Tuesday, 20 November 2018

Joint Oireachtas Committee on Housing, Planning and Local Government

Impact of Brexit on Ireland's Housing Market: Discussion (Resumed)

11:00 am

Photo of Eoin Ó BroinEoin Ó Broin (Dublin Mid West, Sinn Fein) | Oireachtas source

Apologies for being late.

In some sense, none of us knows what will happen. We could spend a great deal of time speculating but our conversation - as with NERI and the ESRI last week - is, accepting the fact that we do not know and considering what contingency plans can be put in place so that if X happens, B can be the response, and if Y happens, C can be the response. In particular, I was struck by what the ESRI stated last week. It gave the committee clear warnings in terms of the impact, particularly on private sector supply, if negotiations go particularly badly, hard Brexit or not.

It gave us figures such as, for example, 50% of key building products like electrical components and 30% of timber products pass through Britain. Obviously there are also the issues of the flow and cost of labour and the potential disruption to the cost of finance. If I understood the presentation last week correctly, for us they were saying the biggest warning was factors that could slow down the supply of private sector housing.

The departmental officials clearly cannot tell us how much that supply is going to be slowed down until we see it. What I am not seeing in the written presentation or hearing in the answers I have heard so far is that if supply starts to slow down, as we move through the Rebuilding Ireland and national development plan, NDP, targets, what contingency plans could be put in place or are being prepared to address that. For example, a portion of the social housing targets in Rebuilding Ireland are local authority or approved housing body builds and acquisitions, and a very large proportion are private sector short or long-term leased. Meeting those targets requires the Rebuilding Ireland targets to proceed as written in the document. If private sector supply starts to slow down, that means meeting the housing assistance payment, HAP, rental accommodation scheme, RAS, and leasing targets could be affected. Is the Department discussing, in that eventuality, shifting funding priorities to ramp up the direct provision of social housing by local authorities and approved housing bodies by a larger quantum than is in Rebuilding Ireland? That is my first question.
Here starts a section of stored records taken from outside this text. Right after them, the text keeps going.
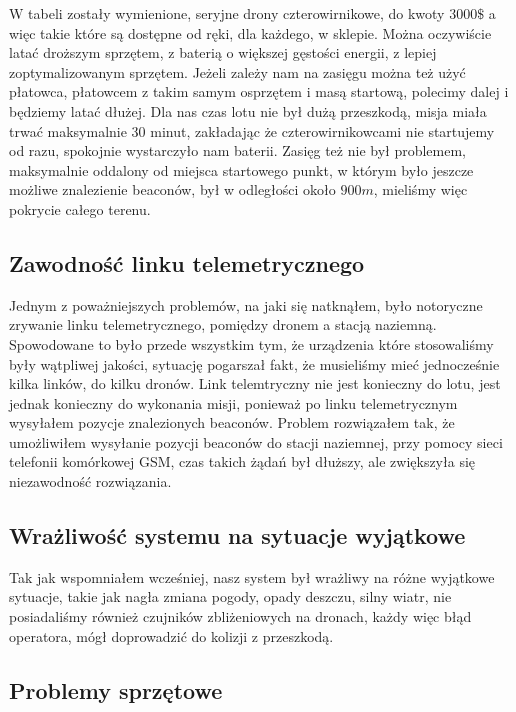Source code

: W tabeli zostały wymienione, seryjne drony czterowirnikowe, do kwoty $3000\$$ a więc takie które są dostępne od ręki, dla każdego, w sklepie. Można oczywiście latać droższym sprzętem, z baterią o większej gęstości energii, z lepiej zoptymalizowanym sprzętem. Jeżeli zależy nam na zasięgu można też użyć płatowca, płatowcem z takim samym osprzętem i masą startową, polecimy dalej i będziemy latać dłużej. Dla nas czas lotu nie był dużą przeszkodą, misja miała trwać maksymalnie 30 minut, zakładając że czterowirnikowcami nie startujemy od razu, spokojnie wystarczyło nam baterii. Zasięg też nie był problemem, maksymalnie oddalony od miejsca startowego punkt, w którym było jeszcze możliwe znalezienie beaconów, był w odległości około $900 m$, mieliśmy więc pokrycie całego terenu.

\subsection{Zawodność linku telemetrycznego}

Jednym z poważniejszych problemów, na jaki się natknąłem, było notoryczne zrywanie linku telemetrycznego, pomiędzy dronem a stacją naziemną. Spowodowane to było przede wszystkim tym, że urządzenia które stosowaliśmy były wątpliwej jakości, sytuację pogarszał fakt, że musieliśmy mieć jednocześnie kilka linków, do kilku dronów. Link telemtryczny nie jest konieczny do lotu, jest jednak konieczny do wykonania misji, ponieważ po linku telemetrycznym wysyłałem pozycje znalezionych beaconów. Problem rozwiązałem tak, że umożliwiłem wysyłanie pozycji beaconów do stacji naziemnej, przy pomocy sieci telefonii komórkowej GSM, czas takich żądań był dłuższy, ale zwiększyła się niezawodność rozwiązania.

\subsection{Wrażliwość systemu na sytuacje wyjątkowe}

Tak jak wspomniałem wcześniej, nasz system był wrażliwy na różne wyjątkowe sytuacje, takie jak nagła zmiana pogody, opady deszczu, silny wiatr, nie posiadaliśmy również czujników zbliżeniowych na dronach, każdy więc błąd operatora, mógł doprowadzić do kolizji z przeszkodą.

\subsection{Problemy sprzętowe}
Likewise, in the overall housing system, while I do not necessarily agree with this way of looking at it, it is the Government's policy that increasing supply overall will reduce cost and increase affordability. If private sector supply is reducing, are there contingency plans, for example, to increase the level of investment in the delivery of affordable housing above and beyond what has already been agreed to absorb some of that shortfall in straight private sector supply? While I appreciate that some of those contingency planning discussions are Government decisions rather than departmental considerations because they would require increased resources or shifting the allocation of resources, can the Department give the committee any comfort that those are the sort of contingency planning conversations that are happening within the Department and between Departments?
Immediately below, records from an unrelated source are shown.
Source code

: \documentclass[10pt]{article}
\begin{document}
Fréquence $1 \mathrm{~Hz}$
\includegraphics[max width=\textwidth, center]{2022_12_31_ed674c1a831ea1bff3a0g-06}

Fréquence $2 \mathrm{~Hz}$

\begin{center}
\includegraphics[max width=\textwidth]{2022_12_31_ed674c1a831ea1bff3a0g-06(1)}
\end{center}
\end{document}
My big fear is that whatever about people's views about Rebuilding Ireland, and we have different views on this committee which we discussed last week, it is not Brexit-proofed. It was produced at a time such that it is relatively blind to Brexit, and I believe that is a fair point. Likewise, Mr. Allen's submission today makes clear that population targets in the national planning framework do not take a hard Brexit or a significant Brexit related increase in population movements into account, and it is also likewise with Construction 2020. Perhaps it is too harsh a phrase to say the core policy documents governing housing delivery are blind in this regard, but they were drafted irrespective of what happens with Brexit. As I came in, Ms Neary was commenting on Department guidelines and standards, land development agents etc., saying these are all things that would happen anyway. They are policy objectives in and of themselves as opposed to things that are being produced to Brexit-proof some of the negative scenarios.

My core question is whether contingency plans are being discussed and developed. Is there a particular focus on what the State will do if private sector supply is disrupted and whether the State can step in, either on the social or affordable side, and increase investment to pick up the slack there? What comfort can the Department give us that this is where the discussion is at? I fully appreciate that everything is hypothetical, but the Department and the Government still have to prepare for those hypothetical scenarios, particularly given the very negative impacts they could have on supply.